After five weeks of serving as gigantic chew toy to our now 12-week-old puppy Harvey, while Rob mastered his alpha dog techniques – I was about to declare myself the most inept puppy trainer on the planet. Rob would do a quick calm but assertive move on Harvey every time he bit (holding and shaking him a bit by the muzzle or curling his lip under just a bit so that he bit himself) and then Harvey would go submissive for him and turn to sweet puppy licks and petting sessions that made Rob look like a first-rate dog whisperer. I meanwhile got myself into biting and wrestling matches, which Harvey always won, whenever I tried to imitate Rob’s dog handling tactics (gleaned from books and puppy owner friends alike).
Whatever I tried – and of course I tried way too many different things -- Harvey couldn’t stop “playing” with me, and I couldn’t stop shedding blood (in the form of little scratches and tiny teeth puncture wounds). We share the kitchen as a home base much of the day, so we had many battles. Now and then I’d retreat to the bedroom, flop down on our bed in exhaustion and frustration and have myself a little frustrated cry. I think it’s safe to say that I’ve shed more tears over a puppy in five weeks than I have over two sons in five years. And I’ve felt ridiculous and weak and muddy-headed.

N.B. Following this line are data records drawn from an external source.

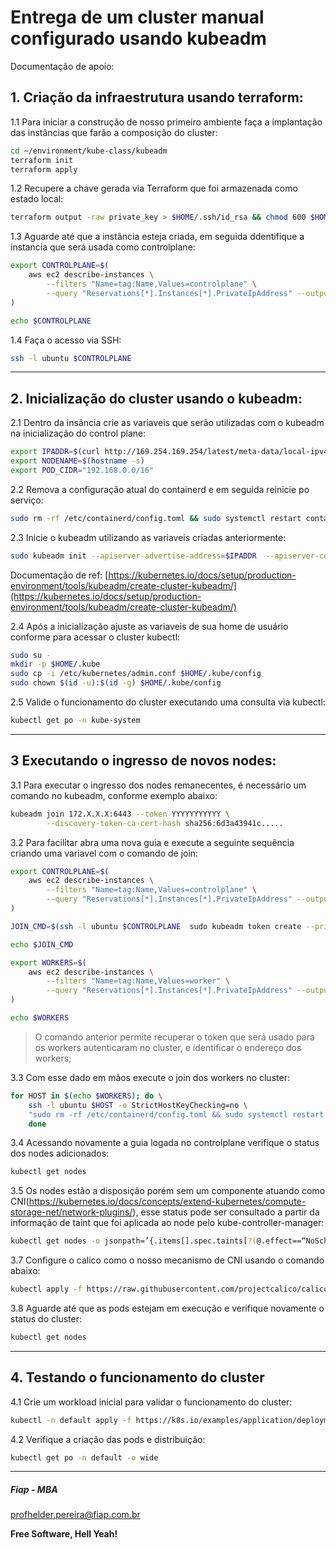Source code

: # Entrega de um cluster manual configurado usando kubeadm

Documentação de apoio: 



## 1. Criação da infraestrutura usando terraform: 

1.1 Para iniciar a construção de nosso primeiro ambiente faça a implantação das instâncias que farão a composição do cluster:

```sh
cd ~/environment/kube-class/kubeadm
terraform init
terraform apply
```

1.2 Recupere a chave gerada via Terraform que foi armazenada como estado local:

```sh
terraform output -raw private_key > $HOME/.ssh/id_rsa && chmod 600 $HOME/.ssh/id_rsa
```

1.3 Aguarde até que a instância esteja criada, em seguida ddentifique a instancia que será usada como controlplane:
```sh
export CONTROLPLANE=$(
    aws ec2 describe-instances \
        --filters "Name=tag:Name,Values=controlplane" \
        --query "Reservations[*].Instances[*].PrivateIpAddress" --output text
)

echo $CONTROLPLANE
```

1.4 Faça o acesso via SSH:

```sh 
ssh -l ubuntu $CONTROLPLANE
```
---

## 2. Inicialização do cluster usando o kubeadm:

2.1 Dentro da insância crie as variaveis que serão utilizadas com o kubeadm na inicialização do control plane:

```sh
export IPADDR=$(curl http://169.254.169.254/latest/meta-data/local-ipv4)
export NODENAME=$(hostname -s)
export POD_CIDR="192.168.0.0/16"
```

2.2 Remova a configuração atual do containerd e em seguida reinicie po serviço:
```sh
sudo rm -rf /etc/containerd/config.toml && sudo systemctl restart containerd
```

2.3 Inicie o kubeadm utilizando as variaveis criadas anteriormente:
```sh
sudo kubeadm init --apiserver-advertise-address=$IPADDR  --apiserver-cert-extra-sans=$IPADDR  --pod-network-cidr=$POD_CIDR --node-name $NODENAME --ignore-preflight-errors Swap
```

Documentação de ref: [https://kubernetes.io/docs/setup/production-environment/tools/kubeadm/create-cluster-kubeadm/](https://kubernetes.io/docs/setup/production-environment/tools/kubeadm/create-cluster-kubeadm/)

2.4 Após a inicialização ajuste as variaveis de sua home de usuário conforme para acessar o cluster kubectl:
```sh
sudo su -
mkdir -p $HOME/.kube
sudo cp -i /etc/kubernetes/admin.conf $HOME/.kube/config
sudo chown $(id -u):$(id -g) $HOME/.kube/config
```

2.5 Valide o funcionamento do cluster executando uma consulta via kubectl:
```sh
kubectl get po -n kube-system
```
---

## 3 Executando o ingresso de novos nodes:

3.1 Para executar o ingresso dos nodes remanecentes, é necessário um comando no kubeadm, conforme exemplo abaixo:
```sh
kubeadm join 172.X.X.X:6443 --token YYYYYYYYYYY \
        --discovery-token-ca-cert-hash sha256:6d3a43941c..... 
```

3.2 Para facilitar abra uma nova guia e execute a seguinte sequência criando uma variavel com o comando de join:

```sh
export CONTROLPLANE=$(
    aws ec2 describe-instances \
        --filters "Name=tag:Name,Values=controlplane" \
        --query "Reservations[*].Instances[*].PrivateIpAddress" --output text
)

JOIN_CMD=$(ssh -l ubuntu $CONTROLPLANE  sudo kubeadm token create --print-join-command)

echo $JOIN_CMD

export WORKERS=$(
    aws ec2 describe-instances \
        --filters "Name=tag:Name,Values=worker" \
        --query "Reservations[*].Instances[*].PrivateIpAddress" --output text
)

echo $WORKERS
```

> O comando anterior permite recuperar o token que será usado para os workers autenticaram no cluster, e identificar o endereço dos workers;

3.3 Com esse dado em mãos execute o join dos workers no cluster:

```sh
for HOST in $(echo $WORKERS); do \
    ssh -l ubuntu $HOST -o StrictHostKeyChecking=no \
    "sudo rm -rf /etc/containerd/config.toml && sudo systemctl restart containerd && sudo $JOIN_CMD"; \
    done
```

3.4 Acessando novamente a guia logada no controlplane verifique o status dos nodes adicionados:

```sh
kubectl get nodes
```

3.5 Os nodes estão a disposição porém sem um componente atuando como CNI(https://kubernetes.io/docs/concepts/extend-kubernetes/compute-storage-net/network-plugins/), esse status pode ser consultado a partir da informação de taint que foi aplicada ao node pelo kube-controller-manager:

```sh
kubectl get nodes -o jsonpath=’{.items[].spec.taints[?(@.effect==“NoSchedule”)].effect}{"\t"}{.items[].metadata.name}’ | cut -f 2,3
```

3.7 Configure o calico como o nosso mecanismo de CNI usando o comando abaixo:
```sh
kubectl apply -f https://raw.githubusercontent.com/projectcalico/calico/v3.25.0/manifests/calico.yaml
```

3.8 Aguarde até que as pods estejam em execução e verifique novamente o status do cluster:

```sh
kubectl get nodes
```

---

## 4. Testando o funcionamento do cluster

4.1 Crie um workload inicial para validar o funcionamento do cluster:
```sh
kubectl -n default apply -f https://k8s.io/examples/application/deployment.yaml
```

4.2 Verifique a criação das pods e distribuição:
```sh
kubectl get po -n default -o wide
```

---

##### Fiap - MBA
profhelder.pereira@fiap.com.br

**Free Software, Hell Yeah!**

I’d tried more submissive approaches – yelling Yipes to announce my pain to Harvey and then giving him a time-out, while Rob continued on with his apparently effective alpha techniques -- and after about a day Harvey would get bold and ignore my cries of “Yipes!” and continue to bite, at which point I’d find myself doing half-hearted muzzle shakes and getting into the unwinnable lunging and biting matches once again. Rob was alpha dog; I was plaything – and Harvey was getting mixed messages from both of us all day long.
Luckily, we enrolled in a puppy training class at PetSmart, and luckily the other puppies were no-shows for the first class yesterday. So we had ourselves a little one-on-one consultation about the many errors of our ways with a seasoned dog trainer. He told us to drop the negative discipline altogether – and focus on ignoring bad behaviors and rewarding good ones. It is typical, he said, for a dog to accept a man’s alpha dog techniques and ignore a woman’s attempts at them – and it can lead to later aggression. Rob’s actually glad to be turning to a more positive approach, and I feel reborn as a puppy parent. Following a few simple tips from our dog-guru, Jeffrey, I suddenly feel like I have a workable plan for Harvey – and one that the whole family can adhere to together. Harvey and I have spent more time sharing walks and puppy kisses and petting sessions than we’ve ever managed to up to now since I was too busy disciplining him while he was too busy biting me. Suddenly we are both much more at peace. Sure he’s still a hyperactive, chew-happy lab-spaniel puppy who bites on everything including me, but I’m consistent in my responses and lack of responses and we are both finding our rhythm I think.